_Extracted records_.
================================
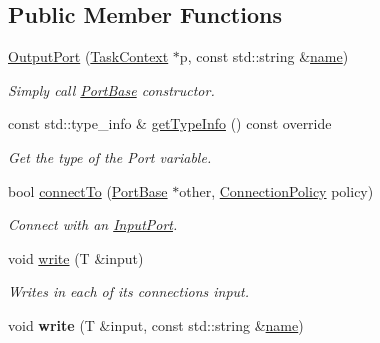 \subsection*{Public Member Functions}
\begin{DoxyCompactItemize}
\item 
\hypertarget{classcoco_1_1_output_port_a3f9c807795a223f1b5d74149e6b96b41}{}\hyperlink{classcoco_1_1_output_port_a3f9c807795a223f1b5d74149e6b96b41}{Output\+Port} (\hyperlink{classcoco_1_1_task_context}{Task\+Context} $\ast$p, const std\+::string \&\hyperlink{classcoco_1_1_port_base_abf4eb7fcc3ec9973ee73dd140e7646db}{name})\label{classcoco_1_1_output_port_a3f9c807795a223f1b5d74149e6b96b41}

\begin{DoxyCompactList}\small\item\em Simply call \hyperlink{classcoco_1_1_port_base}{Port\+Base} constructor. \end{DoxyCompactList}\item 
\hypertarget{classcoco_1_1_output_port_af98baef0b2f5e221b1023bfab6bbad57}{}const std\+::type\+\_\+info \& \hyperlink{classcoco_1_1_output_port_af98baef0b2f5e221b1023bfab6bbad57}{get\+Type\+Info} () const override\label{classcoco_1_1_output_port_af98baef0b2f5e221b1023bfab6bbad57}

\begin{DoxyCompactList}\small\item\em Get the type of the Port variable. \end{DoxyCompactList}\item 
\hypertarget{classcoco_1_1_output_port_a017669d64d3345abab16c2f046326147}{}bool \hyperlink{classcoco_1_1_output_port_a017669d64d3345abab16c2f046326147}{connect\+To} (\hyperlink{classcoco_1_1_port_base}{Port\+Base} $\ast$other, \hyperlink{structcoco_1_1_connection_policy}{Connection\+Policy} policy)\label{classcoco_1_1_output_port_a017669d64d3345abab16c2f046326147}

\begin{DoxyCompactList}\small\item\em Connect with an \hyperlink{classcoco_1_1_input_port}{Input\+Port}. \end{DoxyCompactList}\item 
\hypertarget{classcoco_1_1_output_port_a0605797751243903e6392b5814093e03}{}void \hyperlink{classcoco_1_1_output_port_a0605797751243903e6392b5814093e03}{write} (T \&input)\label{classcoco_1_1_output_port_a0605797751243903e6392b5814093e03}

\begin{DoxyCompactList}\small\item\em Writes in each of its connections {\ttfamily input}. \end{DoxyCompactList}\item 
\hypertarget{classcoco_1_1_output_port_a124e9820fb88d0497d99fdf0b3bd6f9c}{}void {\bfseries write} (T \&input, const std\+::string \&\hyperlink{classcoco_1_1_port_base_abf4eb7fcc3ec9973ee73dd140e7646db}{name})\label{classcoco_1_1_output_port_a124e9820fb88d0497d99fdf0b3bd6f9c}

\end{DoxyCompactItemize}

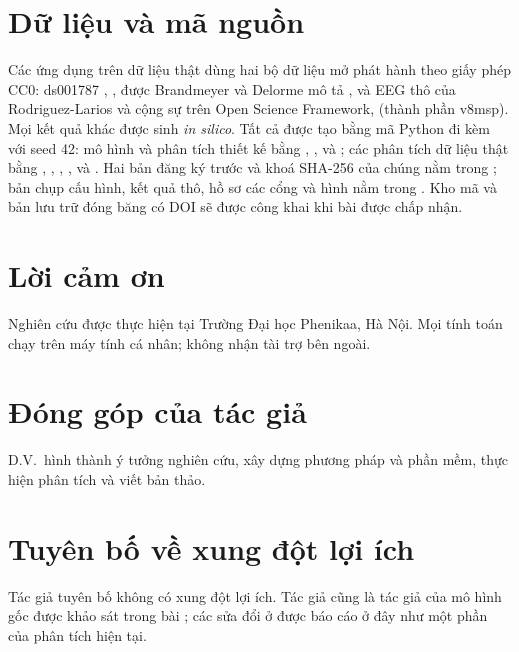 \section*{Dữ liệu và mã nguồn}
\begingroup\raggedright
Các ứng dụng trên dữ liệu thật dùng hai bộ dữ liệu mở phát hành theo giấy phép CC0: ds001787 \citep{Delorme2024ds}, , được Brandmeyer và Delorme mô tả \citep{Brandmeyer2018}, và EEG thô của Rodriguez-Larios và cộng sự \citep{RodriguezLarios2021} trên Open Science Framework,  (thành phần v8msp). Mọi kết quả khác được sinh \emph{in silico}. Tất cả được tạo bằng mã Python đi kèm với seed 42: mô hình và phân tích thiết kế bằng , ,  và ; các phân tích dữ liệu thật bằng , , , ,  và . Hai bản đăng ký trước và khoá SHA-256 của chúng nằm trong ; bản chụp cấu hình, kết quả thô, hồ sơ các cổng và hình nằm trong . Kho mã và bản lưu trữ đóng băng có DOI sẽ được công khai khi bài được chấp nhận.
\par\endgroup

\section*{Lời cảm ơn}
Nghiên cứu được thực hiện tại Trường Đại học Phenikaa, Hà Nội. Mọi tính toán chạy trên máy tính cá nhân; không nhận tài trợ bên ngoài. %

\section*{Đóng góp của tác giả}
D.V.\ hình thành ý tưởng nghiên cứu, xây dựng phương pháp và phần mềm, thực hiện phân tích và viết bản thảo.

\section*{Tuyên bố về xung đột lợi ích}
Tác giả tuyên bố không có xung đột lợi ích. Tác giả cũng là tác giả của mô hình gốc được khảo sát trong bài \citep{BQI}; các sửa đổi ở  được báo cáo ở đây như một phần của phân tích hiện tại.

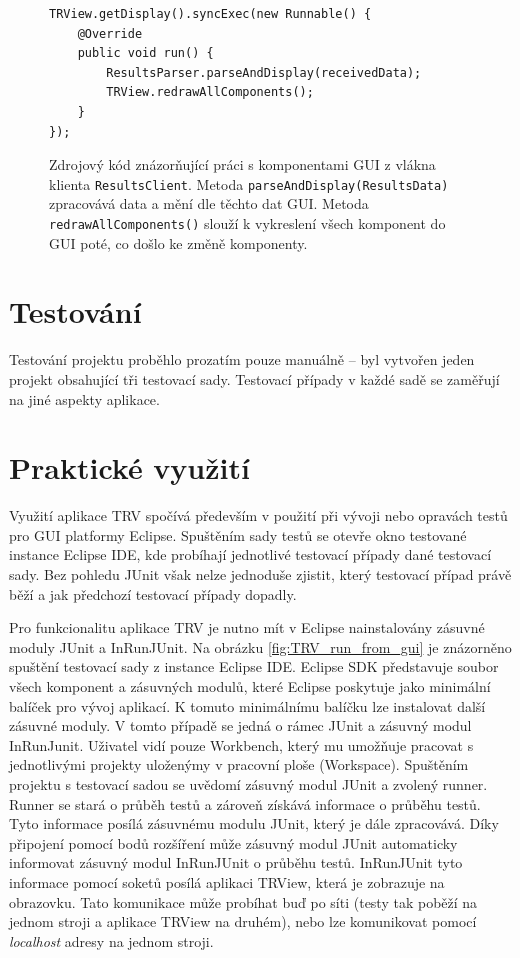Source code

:       	\lstset{language=java}
	\begin{figure}
	  \begin{lstlisting}[frame=single]
TRView.getDisplay().syncExec(new Runnable() {
	@Override
	public void run() {
		ResultsParser.parseAndDisplay(receivedData);
		TRView.redrawAllComponents();
	}
});
	  \end{lstlisting}
	  \caption{Zdrojový kód znázorňující práci s komponentami GUI z vlákna klienta \texttt{ResultsClient}. Metoda \texttt{parseAndDisplay(ResultsData)} zpracovává data a mění dle těchto dat GUI. Metoda \texttt{redrawAllComponents()} slouží k vykreslení všech komponent do GUI poté, co došlo ke změně komponenty.}
	  \label{code:syncExec}
	\end{figure}
      
      
      
  \section{Testování}
  Testování projektu proběhlo prozatím pouze manuálně -- byl vytvořen jeden projekt obsahující tři testovací sady. Testovací případy v každé sadě se zaměřují na jiné aspekty aplikace. 

  \section{Praktické využití}
  Využití aplikace TRV spočívá především v použití při vývoji nebo opravách testů pro GUI platformy Eclipse. Spuštěním sady testů se otevře okno testované instance Eclipse IDE, kde probíhají jednotlivé testovací případy dané testovací sady. Bez pohledu JUnit však nelze jednoduše zjistit, který testovací případ právě běží a jak předchozí testovací případy dopadly.
  
  Pro funkcionalitu aplikace TRV je nutno mít v Eclipse nainstalovány zásuvné moduly JUnit a InRunJUnit. Na obrázku \ref{fig:TRV_run_from_gui} je znázorněno spuštění testovací sady z instance Eclipse IDE. Eclipse SDK představuje soubor všech komponent a zásuvných modulů, které Eclipse poskytuje jako minimální balíček pro vývoj aplikací. K tomuto minimálnímu balíčku lze instalovat další zásuvné moduly. V tomto případě se jedná o rámec JUnit a zásuvný modul InRunJunit. Uživatel vidí pouze Workbench, který mu umožňuje pracovat s jednotlivými projekty uloženýmy v pracovní ploše (Workspace). Spuštěním projektu s testovací sadou se uvědomí zásuvný modul JUnit a zvolený runner. Runner se stará o průběh testů a zároveň získává informace o průběhu testů. Tyto informace posílá zásuvnému modulu JUnit, který je dále zpracovává. Díky připojení pomocí bodů rozšíření může zásuvný modul JUnit automaticky informovat zásuvný modul InRunJUnit o průběhu testů. InRunJUnit tyto informace pomocí soketů posílá aplikaci TRView, která je zobrazuje na obrazovku. Tato komunikace může probíhat buď po síti (testy tak poběží na jednom stroji a aplikace TRView na druhém), nebo lze komunikovat pomocí \emph{localhost} adresy na jednom stroji.
      
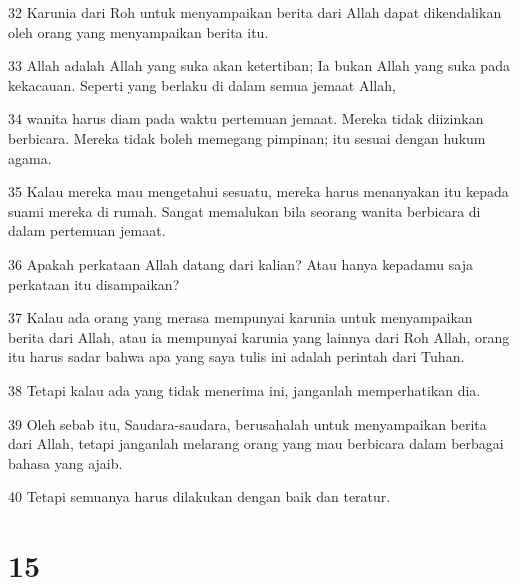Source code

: \par 32 Karunia dari Roh untuk menyampaikan berita dari Allah dapat dikendalikan oleh orang yang menyampaikan berita itu.
\par 33 Allah adalah Allah yang suka akan ketertiban; Ia bukan Allah yang suka pada kekacauan. Seperti yang berlaku di dalam semua jemaat Allah,
\par 34 wanita harus diam pada waktu pertemuan jemaat. Mereka tidak diizinkan berbicara. Mereka tidak boleh memegang pimpinan; itu sesuai dengan hukum agama.
\par 35 Kalau mereka mau mengetahui sesuatu, mereka harus menanyakan itu kepada suami mereka di rumah. Sangat memalukan bila seorang wanita berbicara di dalam pertemuan jemaat.
\par 36 Apakah perkataan Allah datang dari kalian? Atau hanya kepadamu saja perkataan itu disampaikan?
\par 37 Kalau ada orang yang merasa mempunyai karunia untuk menyampaikan berita dari Allah, atau ia mempunyai karunia yang lainnya dari Roh Allah, orang itu harus sadar bahwa apa yang saya tulis ini adalah perintah dari Tuhan.
\par 38 Tetapi kalau ada yang tidak menerima ini, janganlah memperhatikan dia.
\par 39 Oleh sebab itu, Saudara-saudara, berusahalah untuk menyampaikan berita dari Allah, tetapi janganlah melarang orang yang mau berbicara dalam berbagai bahasa yang ajaib.
\par 40 Tetapi semuanya harus dilakukan dengan baik dan teratur.

\chapter{15}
================================
_Work instructions_.
What lines in the data above contain the word "type"? Show them all.

_Solution to this problem_.
\hypertarget{classcoco_1_1_output_port_af98baef0b2f5e221b1023bfab6bbad57}{}const std\+::type\+\_\+info \& \hyperlink{classcoco_1_1_output_port_af98baef0b2f5e221b1023bfab6bbad57}{get\+Type\+Info} () const override\label{classcoco_1_1_output_port_af98baef0b2f5e221b1023bfab6bbad57}
\begin{DoxyCompactList}\small\item\em Get the type of the Port variable. \end{DoxyCompactList}\item 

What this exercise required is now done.